NEWS FLASH: No one came to my rescue. I wasn’t sure if they were supposed to talk through an intercom or come to the door and knock, but the cavalry never showed up. I waited another 5 minutes or so just sitting and leaning over the edge of the pod. No one came. I gave up and got out (after I shot some video and photos for fun).
The nausea stayed with me, but subsided a bit as I showered and removed the salt. That’s when I was reminded of the IV magnesium I had before dental surgery last year… nausea, fatigue and flushing were the top symptoms I had during and after the IV infusion.

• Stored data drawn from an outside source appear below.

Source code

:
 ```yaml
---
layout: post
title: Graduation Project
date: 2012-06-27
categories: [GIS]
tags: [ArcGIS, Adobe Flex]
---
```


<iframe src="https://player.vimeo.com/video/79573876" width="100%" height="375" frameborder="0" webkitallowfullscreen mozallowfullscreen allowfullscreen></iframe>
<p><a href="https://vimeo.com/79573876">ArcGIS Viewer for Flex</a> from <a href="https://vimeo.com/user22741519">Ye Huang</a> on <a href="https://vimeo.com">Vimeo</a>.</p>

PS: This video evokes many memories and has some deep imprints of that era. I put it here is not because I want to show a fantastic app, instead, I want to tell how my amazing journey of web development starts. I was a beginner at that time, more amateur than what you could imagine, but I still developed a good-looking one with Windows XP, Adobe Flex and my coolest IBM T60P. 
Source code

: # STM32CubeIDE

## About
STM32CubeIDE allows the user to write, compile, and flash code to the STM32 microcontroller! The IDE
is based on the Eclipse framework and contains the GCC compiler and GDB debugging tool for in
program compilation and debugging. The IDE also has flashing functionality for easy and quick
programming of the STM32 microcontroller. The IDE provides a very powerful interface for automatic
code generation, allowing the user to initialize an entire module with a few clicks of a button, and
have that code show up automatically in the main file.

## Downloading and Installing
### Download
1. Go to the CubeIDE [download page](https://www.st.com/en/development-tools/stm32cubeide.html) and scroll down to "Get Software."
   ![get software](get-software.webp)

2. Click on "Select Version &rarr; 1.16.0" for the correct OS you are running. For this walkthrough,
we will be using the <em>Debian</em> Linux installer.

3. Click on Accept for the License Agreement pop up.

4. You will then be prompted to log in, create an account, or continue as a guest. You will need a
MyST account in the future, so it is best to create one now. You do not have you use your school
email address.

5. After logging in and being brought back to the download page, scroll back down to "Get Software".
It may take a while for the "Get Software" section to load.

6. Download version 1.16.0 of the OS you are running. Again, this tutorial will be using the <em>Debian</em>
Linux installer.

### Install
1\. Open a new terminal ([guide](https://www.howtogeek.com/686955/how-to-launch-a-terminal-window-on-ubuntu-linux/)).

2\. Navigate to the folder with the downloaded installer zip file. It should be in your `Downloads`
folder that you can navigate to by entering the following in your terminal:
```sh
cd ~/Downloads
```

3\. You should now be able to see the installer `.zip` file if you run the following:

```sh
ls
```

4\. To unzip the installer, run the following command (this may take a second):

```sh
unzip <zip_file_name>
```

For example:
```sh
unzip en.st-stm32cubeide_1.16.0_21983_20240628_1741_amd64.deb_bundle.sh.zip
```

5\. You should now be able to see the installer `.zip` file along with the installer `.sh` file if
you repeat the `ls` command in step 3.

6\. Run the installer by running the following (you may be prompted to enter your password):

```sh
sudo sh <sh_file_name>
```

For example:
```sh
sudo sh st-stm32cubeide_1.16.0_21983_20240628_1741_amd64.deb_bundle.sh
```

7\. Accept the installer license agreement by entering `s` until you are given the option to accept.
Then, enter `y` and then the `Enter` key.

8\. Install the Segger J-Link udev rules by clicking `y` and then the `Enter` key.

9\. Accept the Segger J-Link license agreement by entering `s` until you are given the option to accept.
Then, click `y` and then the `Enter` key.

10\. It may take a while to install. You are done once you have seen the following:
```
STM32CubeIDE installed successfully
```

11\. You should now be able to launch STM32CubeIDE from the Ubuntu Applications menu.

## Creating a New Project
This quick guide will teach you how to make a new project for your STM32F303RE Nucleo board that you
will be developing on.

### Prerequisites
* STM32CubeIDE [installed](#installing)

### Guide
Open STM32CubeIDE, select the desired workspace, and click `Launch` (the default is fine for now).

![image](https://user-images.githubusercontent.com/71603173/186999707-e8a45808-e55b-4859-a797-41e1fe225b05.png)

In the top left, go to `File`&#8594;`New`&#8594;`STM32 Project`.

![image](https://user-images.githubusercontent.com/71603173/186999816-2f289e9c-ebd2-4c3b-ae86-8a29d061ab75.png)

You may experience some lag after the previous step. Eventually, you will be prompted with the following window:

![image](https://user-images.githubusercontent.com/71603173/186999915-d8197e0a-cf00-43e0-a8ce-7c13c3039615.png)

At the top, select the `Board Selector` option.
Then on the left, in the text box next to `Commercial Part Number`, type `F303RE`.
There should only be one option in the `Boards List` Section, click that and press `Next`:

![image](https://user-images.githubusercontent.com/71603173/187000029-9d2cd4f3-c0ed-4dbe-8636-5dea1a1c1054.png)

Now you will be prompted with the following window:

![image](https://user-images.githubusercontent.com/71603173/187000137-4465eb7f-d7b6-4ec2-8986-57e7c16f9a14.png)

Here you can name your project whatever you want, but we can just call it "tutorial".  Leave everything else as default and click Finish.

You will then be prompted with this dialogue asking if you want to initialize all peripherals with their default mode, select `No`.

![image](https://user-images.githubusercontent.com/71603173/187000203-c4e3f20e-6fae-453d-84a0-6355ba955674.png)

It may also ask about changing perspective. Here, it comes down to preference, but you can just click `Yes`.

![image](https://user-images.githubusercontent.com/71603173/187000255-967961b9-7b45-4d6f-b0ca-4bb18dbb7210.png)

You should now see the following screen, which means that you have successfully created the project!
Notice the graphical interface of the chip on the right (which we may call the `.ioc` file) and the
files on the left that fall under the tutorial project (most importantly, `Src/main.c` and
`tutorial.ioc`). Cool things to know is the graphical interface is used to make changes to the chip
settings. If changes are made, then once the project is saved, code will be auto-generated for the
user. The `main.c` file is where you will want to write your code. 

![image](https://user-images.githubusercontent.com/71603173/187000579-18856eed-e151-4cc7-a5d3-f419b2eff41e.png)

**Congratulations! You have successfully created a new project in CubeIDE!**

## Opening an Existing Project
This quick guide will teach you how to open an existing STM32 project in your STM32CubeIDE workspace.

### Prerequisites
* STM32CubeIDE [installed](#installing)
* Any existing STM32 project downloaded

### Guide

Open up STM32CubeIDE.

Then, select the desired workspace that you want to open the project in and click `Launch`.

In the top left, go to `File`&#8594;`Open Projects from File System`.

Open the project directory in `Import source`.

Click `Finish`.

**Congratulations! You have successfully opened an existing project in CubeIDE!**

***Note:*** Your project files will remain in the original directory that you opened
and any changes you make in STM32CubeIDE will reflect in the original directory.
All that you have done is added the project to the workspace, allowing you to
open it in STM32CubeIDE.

Apparently magnesium deficiency is the new vitamin D deficiency that everyone discovered years ago. Most people are magnesium deficient and have no idea and there is no easy test to really assess the levels of magnesium. (Red blood cell magnesium testing is a good option, but not without its limitations.)
Bottom line is that I’m thinking I must have some issues with processing large amounts of magnesium. Either I already have enough so a mega dose with IV or floating overload my system and ability to process it. Or my body just can’t handle the large amounts at one time. Or perhaps some other mechanism I’m unaware of causes that reaction.
Nonetheless, I left feeling like a failure at something as simple as floating.
Then I reframed it. Here I’d been thinking about and planning for and getting down on myself for not being willing to make the effort to go floating… for years! I’d been thinking about it that long and trying to get myself to go. So I finally went and was calling myself a failure. That didn’t seem right so I changed my tune and decided to say that it was a success… a success in finding that floating is not for me right now. Whether I understand why I had the reaction isn’t really as important as acknowledging that I made the effort, I did what I had intended and I successfully learned that it wasn’t a good therapy for me. That sounds like a win to me.
So that’s my floating story and I’m sticking to it. What’s your story?